Para muchas personas, el hecho que la mujer no pueda ser ordenada sacerdote en la Iglesia católica produce rechazo e indignación. Si en los ámbitos social y laboral la mujer ha accedido a lugares que tradicionalmente estaban reservados al varón, ¿por qué no va a poder hacerlo en la Iglesia?

No sé si algún día la Iglesia admitirá la ordenación sacerdotal de las mujeres. Pero de lo que estoy convencida es de que, para vivir plenamente nuestra vocación cristiana las mujeres no necesitamos ser ordenadas.
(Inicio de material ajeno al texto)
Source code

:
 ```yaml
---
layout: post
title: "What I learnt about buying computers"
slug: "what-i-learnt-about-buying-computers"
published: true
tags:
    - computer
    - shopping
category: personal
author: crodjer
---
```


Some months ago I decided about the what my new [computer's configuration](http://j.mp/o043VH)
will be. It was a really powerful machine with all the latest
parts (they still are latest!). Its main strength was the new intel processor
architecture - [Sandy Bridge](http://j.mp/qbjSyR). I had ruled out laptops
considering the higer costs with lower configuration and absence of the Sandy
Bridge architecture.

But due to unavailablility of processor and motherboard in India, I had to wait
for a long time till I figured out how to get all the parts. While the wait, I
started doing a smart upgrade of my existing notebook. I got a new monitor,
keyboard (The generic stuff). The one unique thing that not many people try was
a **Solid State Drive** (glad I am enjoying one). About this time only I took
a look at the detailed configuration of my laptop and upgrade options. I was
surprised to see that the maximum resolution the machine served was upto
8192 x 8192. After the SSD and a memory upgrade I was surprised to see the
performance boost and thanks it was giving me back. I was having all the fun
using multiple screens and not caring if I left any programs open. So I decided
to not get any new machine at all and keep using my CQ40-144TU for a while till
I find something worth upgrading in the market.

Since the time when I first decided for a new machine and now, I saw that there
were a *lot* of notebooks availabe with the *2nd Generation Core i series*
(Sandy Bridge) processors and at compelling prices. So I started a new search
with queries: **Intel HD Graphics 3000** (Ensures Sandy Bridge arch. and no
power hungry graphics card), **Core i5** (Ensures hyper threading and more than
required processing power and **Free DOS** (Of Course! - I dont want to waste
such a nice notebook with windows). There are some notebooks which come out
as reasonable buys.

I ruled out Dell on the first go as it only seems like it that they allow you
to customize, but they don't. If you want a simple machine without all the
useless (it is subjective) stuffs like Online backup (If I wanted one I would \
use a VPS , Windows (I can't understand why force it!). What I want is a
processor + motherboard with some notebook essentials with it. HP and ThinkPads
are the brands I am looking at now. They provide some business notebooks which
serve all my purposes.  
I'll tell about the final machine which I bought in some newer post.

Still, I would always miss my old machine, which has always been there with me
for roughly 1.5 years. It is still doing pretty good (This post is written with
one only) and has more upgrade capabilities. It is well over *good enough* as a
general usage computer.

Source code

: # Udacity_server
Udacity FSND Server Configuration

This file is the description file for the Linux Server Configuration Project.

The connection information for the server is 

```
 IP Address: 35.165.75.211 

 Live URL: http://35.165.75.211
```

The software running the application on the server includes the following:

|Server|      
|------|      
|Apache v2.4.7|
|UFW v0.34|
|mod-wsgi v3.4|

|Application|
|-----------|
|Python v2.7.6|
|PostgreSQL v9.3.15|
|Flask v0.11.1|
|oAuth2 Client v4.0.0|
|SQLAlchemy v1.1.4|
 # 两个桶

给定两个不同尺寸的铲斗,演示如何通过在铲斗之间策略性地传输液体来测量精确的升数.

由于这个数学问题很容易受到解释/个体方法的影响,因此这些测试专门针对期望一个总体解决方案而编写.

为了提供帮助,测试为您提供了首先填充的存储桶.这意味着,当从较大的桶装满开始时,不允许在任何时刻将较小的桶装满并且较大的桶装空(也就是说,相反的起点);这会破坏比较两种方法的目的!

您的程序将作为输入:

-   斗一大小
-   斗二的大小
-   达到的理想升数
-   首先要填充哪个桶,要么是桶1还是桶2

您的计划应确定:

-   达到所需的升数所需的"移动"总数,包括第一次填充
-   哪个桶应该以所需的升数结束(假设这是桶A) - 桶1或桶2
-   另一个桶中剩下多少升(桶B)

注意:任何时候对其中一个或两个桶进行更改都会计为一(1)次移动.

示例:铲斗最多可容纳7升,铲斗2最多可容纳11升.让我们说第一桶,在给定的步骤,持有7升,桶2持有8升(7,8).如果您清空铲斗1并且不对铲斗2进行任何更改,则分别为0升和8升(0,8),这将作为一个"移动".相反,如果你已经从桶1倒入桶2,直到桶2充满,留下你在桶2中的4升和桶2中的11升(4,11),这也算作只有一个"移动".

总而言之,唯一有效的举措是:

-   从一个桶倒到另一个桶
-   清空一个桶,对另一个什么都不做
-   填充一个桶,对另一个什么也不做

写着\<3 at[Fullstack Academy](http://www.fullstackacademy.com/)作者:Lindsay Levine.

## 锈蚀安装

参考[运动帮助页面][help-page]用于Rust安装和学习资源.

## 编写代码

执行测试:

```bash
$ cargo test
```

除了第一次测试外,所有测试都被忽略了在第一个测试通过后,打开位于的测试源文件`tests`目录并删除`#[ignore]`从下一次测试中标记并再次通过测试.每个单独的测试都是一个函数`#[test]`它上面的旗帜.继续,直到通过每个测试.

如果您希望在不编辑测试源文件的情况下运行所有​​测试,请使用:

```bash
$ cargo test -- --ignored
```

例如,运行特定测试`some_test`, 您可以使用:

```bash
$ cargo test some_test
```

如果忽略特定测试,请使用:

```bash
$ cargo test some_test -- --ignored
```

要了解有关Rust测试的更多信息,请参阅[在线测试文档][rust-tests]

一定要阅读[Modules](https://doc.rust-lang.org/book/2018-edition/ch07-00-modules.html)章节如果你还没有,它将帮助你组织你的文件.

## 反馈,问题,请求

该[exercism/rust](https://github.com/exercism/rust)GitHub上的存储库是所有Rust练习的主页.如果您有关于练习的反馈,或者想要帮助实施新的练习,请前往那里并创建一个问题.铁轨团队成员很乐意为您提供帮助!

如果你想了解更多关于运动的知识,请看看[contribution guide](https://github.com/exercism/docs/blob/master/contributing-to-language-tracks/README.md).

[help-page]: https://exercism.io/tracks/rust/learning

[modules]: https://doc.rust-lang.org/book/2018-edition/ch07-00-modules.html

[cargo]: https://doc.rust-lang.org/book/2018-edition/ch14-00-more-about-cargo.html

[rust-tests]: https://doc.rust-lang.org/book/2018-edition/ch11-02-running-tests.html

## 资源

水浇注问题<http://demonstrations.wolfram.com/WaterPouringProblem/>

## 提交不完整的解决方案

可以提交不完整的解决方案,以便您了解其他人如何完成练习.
Creo que la mujer, más que formar parte “de” la Iglesia, ¡ella misma “es” Iglesia! Por su dignidad humana y por su condición de mujer tiene un lugar privilegiado. El ejemplo de María de Nazaret no puede ser más claro. Es llamada a ser “madre de Dios”. Ya no es una servidora de Dios, sino su propia madre. ¡Dios mismo se confía a las entrañas y a los brazos de una mujer! La grandeza de la Iglesia es ser madre de los hijos de Dios, y ésta es también la grandeza de las mujeres: ser madres espirituales de la familia cristiana, ejerciendo su maternidad de mil maneras creativas, cada cual según sus talentos y capacidades, allá donde esté. Si sabe vivir plenamente su vocación femenina, no necesita más. Yo diría que es una vocación tan grande como la del sacerdocio, y complementaria a él. Sólo las mujeres la pueden ejercer con esta plenitud.

Si las cristianas ejercemos plenamente nuestra vocación de mujer, de ser Iglesia, amada de Dios, toda la comunidad cristiana se enriquecerá. De la misma manera que necesitamos a los sacerdotes, que, en realidad, son servidores de la Iglesia, ésta no puede renunciar al papel de la mujer ejerciendo los carismas que le son propios. Una vez más, la figura de María nos da pistas acerca de estos carismas femeninos. ¿Quién fue el pilar de la primera comunidad cristiana? ¿Quién creyó contra toda esperanza? ¿Quién acompañó a Cristo muriente, y quién fue el primer testigo de su resurrección? ¿Quién dio alas a los apóstoles, quién dio calor de hogar a la reunión de Pentecostés? Fueron María y las fieles mujeres seguidoras de Jesús. Sin duda, estos episodios evangélicos iluminan el papel de la mujer en la Iglesia como pilar, hogar, estímulo y promotora de la misión evangelizadora. Si renunciamos a este papel, nadie lo realizará por nosotras, y nuestra Iglesia se empobrecerá grandemente.

Es tan bella la vocación de la mujer como Iglesia, madre y hogar de la familia de Cristo, que la disputa en torno al sacerdocio femenino parece irrisoria e incluso banal al lado de la grandeza de esta misión. Tal vez muchas mujeres han aspirado al sacerdocio por desconocerla, o por confundir el servicio de los pastores con un estatus que les otorga poder sobre la comunidad. En estos momentos, es cuando debemos recordar las palabras de Jesús en su última cena: “el que quiera ser primero entre vosotros, sea vuestro servidor”. Los pastores no son jerarcas ni gobernantes de la Iglesia, sino servidores. Las mujeres, a su lado, no podemos ser menos. Jesús confía su Iglesia en nuestras manos.